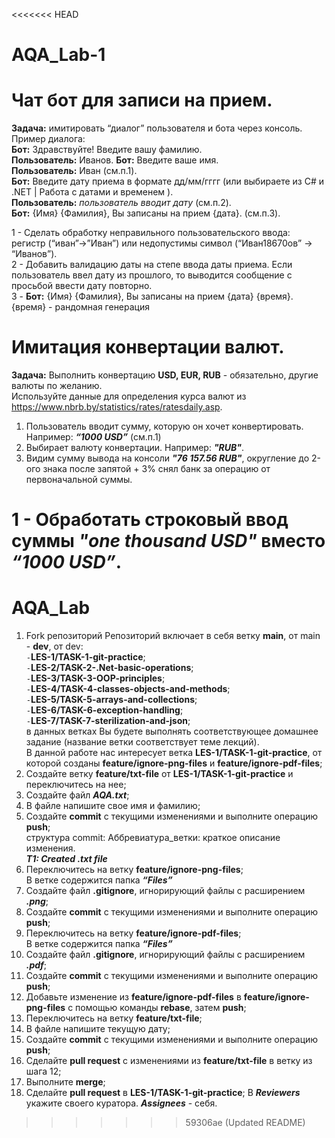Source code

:<<<<<<< HEAD
# AQA_Lab-1

# Чат бот для записи на прием.  
**Задача:** имитировать “диалог” пользователя и бота через консоль.  
Пример диалога:  
**Бот:** Здравствуйте! Введите вашу фамилию.  
**Пользователь:** Иванов. 
**Бот:** Введите ваше имя.  
**Пользователь:** Иван	(см.п.1).  
**Бот:** Введите дату приема в формате дд/мм/гггг (или выбираете из C# и .NET | Работа с датами и временем ).  
**Пользователь:** *пользователь вводит дату*	(см.п.2).  
**Бот:**  {Имя} {Фамилия}, Вы записаны на прием {дата}.	(см.п.3).  

1 - Сделать обработку неправильного пользовательского ввода: регистр (“иван”->”Иван”) или недопустимы символ (“Иван18670ов” -> “Иванов”).  
2 - Добавить валидацию даты на степе ввода даты приема.  Если пользователь ввел дату из прошлого, то выводится сообщение с просьбой ввести дату повторно.  
3 - **Бот:**  {Имя} {Фамилия}, Вы записаны на прием {дата} {время}.  
{время} -  рандомная генерация   


# Имитация конвертации валют.   
**Задача:** Выполнить конвертацию **USD, EUR, RUB** - обязательно, другие валюты по желанию.  
Используйте данные для определения курса валют из https://www.nbrb.by/statistics/rates/ratesdaily.asp.   
1) Пользователь вводит сумму, которую он хочет конвертировать. Например: ***“1000 USD”*** (см.п.1)  
2) Выбирает валюту конвертации. Например:  ***"RUB"***.  
3) Видим сумму вывода на консоли ***"76 157.56 RUB"***, округление до 2-ого знака после запятой + 3% снял банк за операцию от первоначальной суммы.  


1 - Обработать строковый ввод суммы ***"one thousand USD"***  вместо ***“1000 USD”***.  
=======
# AQA_Lab

1.  Fork репозиторий 
    Репозиторий включает в себя ветку **main**, от main - **dev**,  от dev:  
        `-`**LES-1/TASK-1-git-practice**;  
        `-`**LES-2/TASK-2-.Net-basic-operations**;  
        `-`**LES-3/TASK-3-OOP-principles**;  
        `-`**LES-4/TASK-4-classes-objects-and-methods**;  
        `-`**LES-5/TASK-5-arrays-and-collections**;  
        `-`**LES-6/TASK-6-exception-handling**;  
        `-`**LES-7/TASK-7-sterilization-and-json**;  
    в данных ветках Вы будете выполнять соответствующее домашнее задание (название ветки соответствует теме лекций).  
    В данной работе нас интересует ветка **LES-1/TASK-1-git-practice**,  от которой созданы **feature/ignore-png-files** и  **feature/ignore-pdf-files**;
2.  Создайте ветку **feature/txt-file** от **LES-1/TASK-1-git-practice** и переключитесь на нее;
3.  Создайте файл ***AQA.txt***;
4.  В файле напишите свое имя и фамилию;
5.  Создайте **commit** с текущими изменениями и выполните операцию **push**;  
	структура commit: Аббревиатура_ветки: краткое описание изменения.  
	***T1: Created .txt file***
6.  Переключитесь на ветку **feature/ignore-png-files**;  
    В ветке содержится папка ***“Files”***
7.  Создайте файл  **.gitignore**, игнорирующий файлы с расширением ***.png***;
8.  Создайте **commit** с текущими изменениями и выполните операцию **push**;
9.  Переключитесь на ветку **feature/ignore-pdf-files**;  
    В ветке содержится папка ***“Files”***
10. Создайте файл  **.gitignore**, игнорирующий файлы с расширением ***.pdf***;
11. Создайте **commit** с текущими изменениями и выполните операцию **push**;
12. Добавьте изменение из **feature/ignore-pdf-files** в **feature/ignore-png-files** с помощью команды **rebase**, затем **push**;
13. Переключитесь на ветку **feature/txt-file**;
14. В файле напишите текущую дату;
15. Создайте **commit** с текущими изменениями и выполните операцию **push**;
16. Сделайте **pull request** с изменениями из **feature/txt-file** в ветку из шага 12;
17. Выполните **merge**;
18. Сделайте **pull request** в **LES-1/TASK-1-git-practice**;
    В ***Reviewers*** укажите своего куратора. ***Assignees*** - себя. 
>>>>>>> 59306ae (Updated README)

**WHAT YOU HAVE TO DO**
The entries above are to be repeated in full, except for their pictures.

**TASK SOLUTION**
Source code

:<<<<<<< HEAD
# AQA_Lab-1

# Чат бот для записи на прием.  
**Задача:** имитировать “диалог” пользователя и бота через консоль.  
Пример диалога:  
**Бот:** Здравствуйте! Введите вашу фамилию.  
**Пользователь:** Иванов. 
**Бот:** Введите ваше имя.  
**Пользователь:** Иван	(см.п.1).  
**Бот:** Введите дату приема в формате дд/мм/гггг (или выбираете из C# и .NET | Работа с датами и временем ).  
**Пользователь:** *пользователь вводит дату*	(см.п.2).  
**Бот:**  {Имя} {Фамилия}, Вы записаны на прием {дата}.	(см.п.3).  

1 - Сделать обработку неправильного пользовательского ввода: регистр (“иван”->”Иван”) или недопустимы символ (“Иван18670ов” -> “Иванов”).  
2 - Добавить валидацию даты на степе ввода даты приема.  Если пользователь ввел дату из прошлого, то выводится сообщение с просьбой ввести дату повторно.  
3 - **Бот:**  {Имя} {Фамилия}, Вы записаны на прием {дата} {время}.  
{время} -  рандомная генерация   


# Имитация конвертации валют.   
**Задача:** Выполнить конвертацию **USD, EUR, RUB** - обязательно, другие валюты по желанию.  
Используйте данные для определения курса валют из https://www.nbrb.by/statistics/rates/ratesdaily.asp.   
1) Пользователь вводит сумму, которую он хочет конвертировать. Например: ***“1000 USD”*** (см.п.1)  
2) Выбирает валюту конвертации. Например:  ***"RUB"***.  
3) Видим сумму вывода на консоли ***"76 157.56 RUB"***, округление до 2-ого знака после запятой + 3% снял банк за операцию от первоначальной суммы.  


1 - Обработать строковый ввод суммы ***"one thousand USD"***  вместо ***“1000 USD”***.  
=======
# AQA_Lab

1.  Fork репозиторий 
    Репозиторий включает в себя ветку **main**, от main - **dev**,  от dev:  
        `-`**LES-1/TASK-1-git-practice**;  
        `-`**LES-2/TASK-2-.Net-basic-operations**;  
        `-`**LES-3/TASK-3-OOP-principles**;  
        `-`**LES-4/TASK-4-classes-objects-and-methods**;  
        `-`**LES-5/TASK-5-arrays-and-collections**;  
        `-`**LES-6/TASK-6-exception-handling**;  
        `-`**LES-7/TASK-7-sterilization-and-json**;  
    в данных ветках Вы будете выполнять соответствующее домашнее задание (название ветки соответствует теме лекций).  
    В данной работе нас интересует ветка **LES-1/TASK-1-git-practice**,  от которой созданы **feature/ignore-png-files** и  **feature/ignore-pdf-files**;
2.  Создайте ветку **feature/txt-file** от **LES-1/TASK-1-git-practice** и переключитесь на нее;
3.  Создайте файл ***AQA.txt***;
4.  В файле напишите свое имя и фамилию;
5.  Создайте **commit** с текущими изменениями и выполните операцию **push**;  
	структура commit: Аббревиатура_ветки: краткое описание изменения.  
	***T1: Created .txt file***
6.  Переключитесь на ветку **feature/ignore-png-files**;  
    В ветке содержится папка ***“Files”***
7.  Создайте файл  **.gitignore**, игнорирующий файлы с расширением ***.png***;
8.  Создайте **commit** с текущими изменениями и выполните операцию **push**;
9.  Переключитесь на ветку **feature/ignore-pdf-files**;  
    В ветке содержится папка ***“Files”***
10. Создайте файл  **.gitignore**, игнорирующий файлы с расширением ***.pdf***;
11. Создайте **commit** с текущими изменениями и выполните операцию **push**;
12. Добавьте изменение из **feature/ignore-pdf-files** в **feature/ignore-png-files** с помощью команды **rebase**, затем **push**;
13. Переключитесь на ветку **feature/txt-file**;
14. В файле напишите текущую дату;
15. Создайте **commit** с текущими изменениями и выполните операцию **push**;
16. Сделайте **pull request** с изменениями из **feature/txt-file** в ветку из шага 12;
17. Выполните **merge**;
18. Сделайте **pull request** в **LES-1/TASK-1-git-practice**;
    В ***Reviewers*** укажите своего куратора. ***Assignees*** - себя. 
>>>>>>> 59306ae (Updated README)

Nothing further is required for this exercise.